Blackjack is hard (i.e., interesting) because of splitting pairs.  It is manageably hard in the case of expected value, because expected value is linear: that is, if $X_1$ and $X_2$ are random variables indicating the outcome of the two “halves” of a split pair, then the expected value of the overall outcome, $E[X_1+X_2]$, is simply the sum of the individual expected values, $E[X_1]+E[X_2]$.  Better yet, when both halves of the split are resolved using the same playing strategy, those individual expected values are equal, so that we need only compute $2E[X_1]$.  (When pairs may be split and re-split, things get slightly more complicated, but the idea still applies.)

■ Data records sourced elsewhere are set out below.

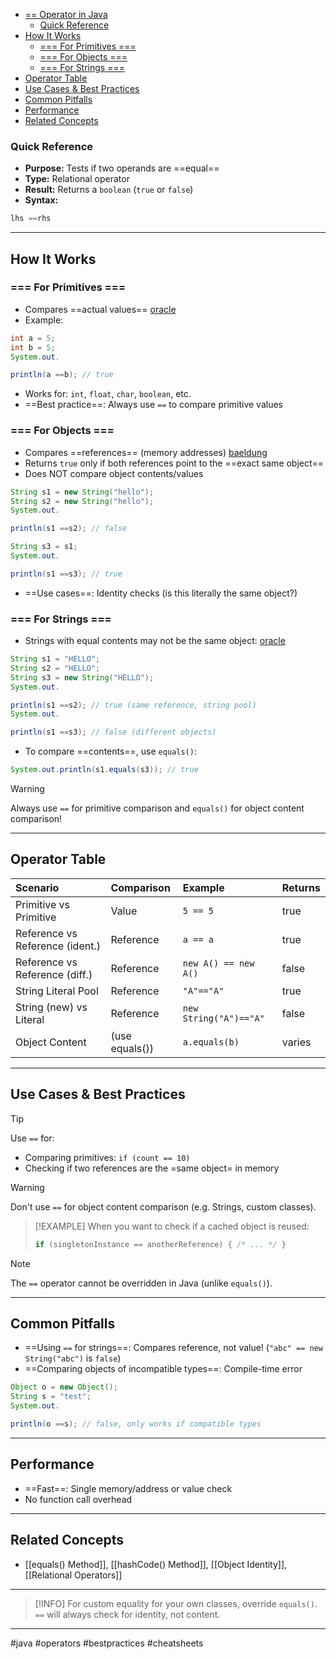 
<!-- TOC -->


- [== Operator in Java](#-operator-in-java)
	- [Quick Reference](#quick-reference)
- [How It Works](#how-it-works)
	- [=== For Primitives ===](#-for-primitives-)
	- [=== For Objects ===](#-for-objects-)
	- [=== For Strings ===](#-for-strings-)
- [Operator Table](#operator-table)
- [Use Cases & Best Practices](#use-cases--best-practices)
- [Common Pitfalls](#common-pitfalls)
- [Performance](#performance)
- [Related Concepts](#related-concepts)


<!-- TOC -->

### Quick Reference


- **Purpose:** Tests if two operands are ==equal==
- **Type:** Relational operator
- **Result:** Returns a `boolean` (`true` or `false`)
- **Syntax:**


```java
lhs ==rhs
```


______________________________________________________________________

## How It Works

### === For Primitives ===


- Compares ==actual values== [oracle](https://docs.oracle.com/javase/tutorial/java/nutsandbolts/op2.html)
- Example:


```java
int a = 5;
int b = 5;
System.out.

println(a ==b); // true
```


- Works for: `int`, `float`, `char`, `boolean`, etc.
- ==Best practice==: Always use `==` to compare primitive values


### === For Objects ===


- Compares ==references== (memory addresses) [baeldung](https://www.baeldung.com/java-equals-method-operator-difference)
- Returns `true` only if both references point to the ==exact same object==
- Does NOT compare object contents/values


```java
String s1 = new String("hello");
String s2 = new String("hello");
System.out.

println(s1 ==s2); // false

String s3 = s1;
System.out.

println(s1 ==s3); // true
```


- ==Use cases==: Identity checks (is this literally the same object?)


### === For Strings ===


- Strings with equal contents may not be the same
  object: [oracle](https://docs.oracle.com/javase/tutorial/java/nutsandbolts/op2.html)


```java
String s1 = "HELLO";
String s2 = "HELLO";
String s3 = new String("HELLO");
System.out.

println(s1 ==s2); // true (same reference, string pool)
System.out.

println(s1 ==s3); // false (different objects)
```


- To compare ==contents==, use `equals()`:


```java
System.out.println(s1.equals(s3)); // true
```


> [!WARNING]
> Always use `==` for primitive comparison and `equals()` for object content comparison!

______________________________________________________________________

## Operator Table


| Scenario                        | Comparison     | Example                | Returns |
|:--------------------------------|:---------------|:-----------------------|:--------|
| Primitive vs Primitive          | Value          | `5 == 5`               | true    |
| Reference vs Reference (ident.) | Reference      | `a == a`               | true    |
| Reference vs Reference (diff.)  | Reference      | `new A() == new A()`   | false   |
| String Literal Pool             | Reference      | `"A"=="A"`             | true    |
| String (new) vs Literal         | Reference      | `new String("A")=="A"` | false   |
| Object Content                  | (use equals()) | `a.equals(b)`          | varies  |


______________________________________________________________________

## Use Cases & Best Practices

> [!TIP]
> Use `==` for:
>
> - Comparing primitives: `if (count == 10)`
> - Checking if two references are the =same object= in memory

> [!WARNING]
> Don't use `==` for object content comparison (e.g. Strings, custom classes).

> [!EXAMPLE]
> When you want to check if a cached object is reused:
>
> ```java
> if (singletonInstance == anotherReference) { /* ... */ }
> ```

> [!NOTE]
> The `==` operator cannot be overridden in Java (unlike `equals()`).

______________________________________________________________________

## Common Pitfalls


- ==Using `==` for strings==: Compares reference, not value! (`"abc" == new String("abc")` is `false`)
- ==Comparing objects of incompatible types==: Compile-time error


```java
Object o = new Object();
String s = "test";
System.out.

println(o ==s); // false, only works if compatible types
```


______________________________________________________________________

## Performance


- ==Fast==: Single memory/address or value check
- No function call overhead


______________________________________________________________________

## Related Concepts


- \[[equals() Method]\], \[[hashCode() Method]\], \[[Object Identity]\], \[[Relational Operators]\]


______________________________________________________________________

> [!INFO]
> For custom equality for your own classes, override `equals()`. `==` will always check for identity, not content.

______________________________________________________________________

#java #operators #bestpractices #cheatsheets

Variance, on the other hand, is not linear– at least when the summands are correlated, which they certainly are in the case of blackjack split hands.  So my first thought was to simply try brute force, recursively visiting all possible resolutions of a round.  Weighting each resulting outcome by its probability of occurrence, we can compute not just the variance, but the entire distribution of the outcome of the round.

This was unacceptably slow, taking about 5 minutes on my laptop to compute the distribution for CDZ- strategy from a full 6-deck shoe.  (Compare this with less than a tenth of a second to compute the CDZ- strategy itself and the corresponding overall EV.)  It was also not terribly accurate: the “direct” computation of overall EV provides a handy source of ground truth against which we can compare the “derived” overall EV using the distribution.  Because computing that distribution involved adding up over half a billion individual possible outcomes of a round, numerical error resulted in loss of nearly half of the digits of double precision.  A simple implementation of Kahan’s summation algorithm cleaned things up.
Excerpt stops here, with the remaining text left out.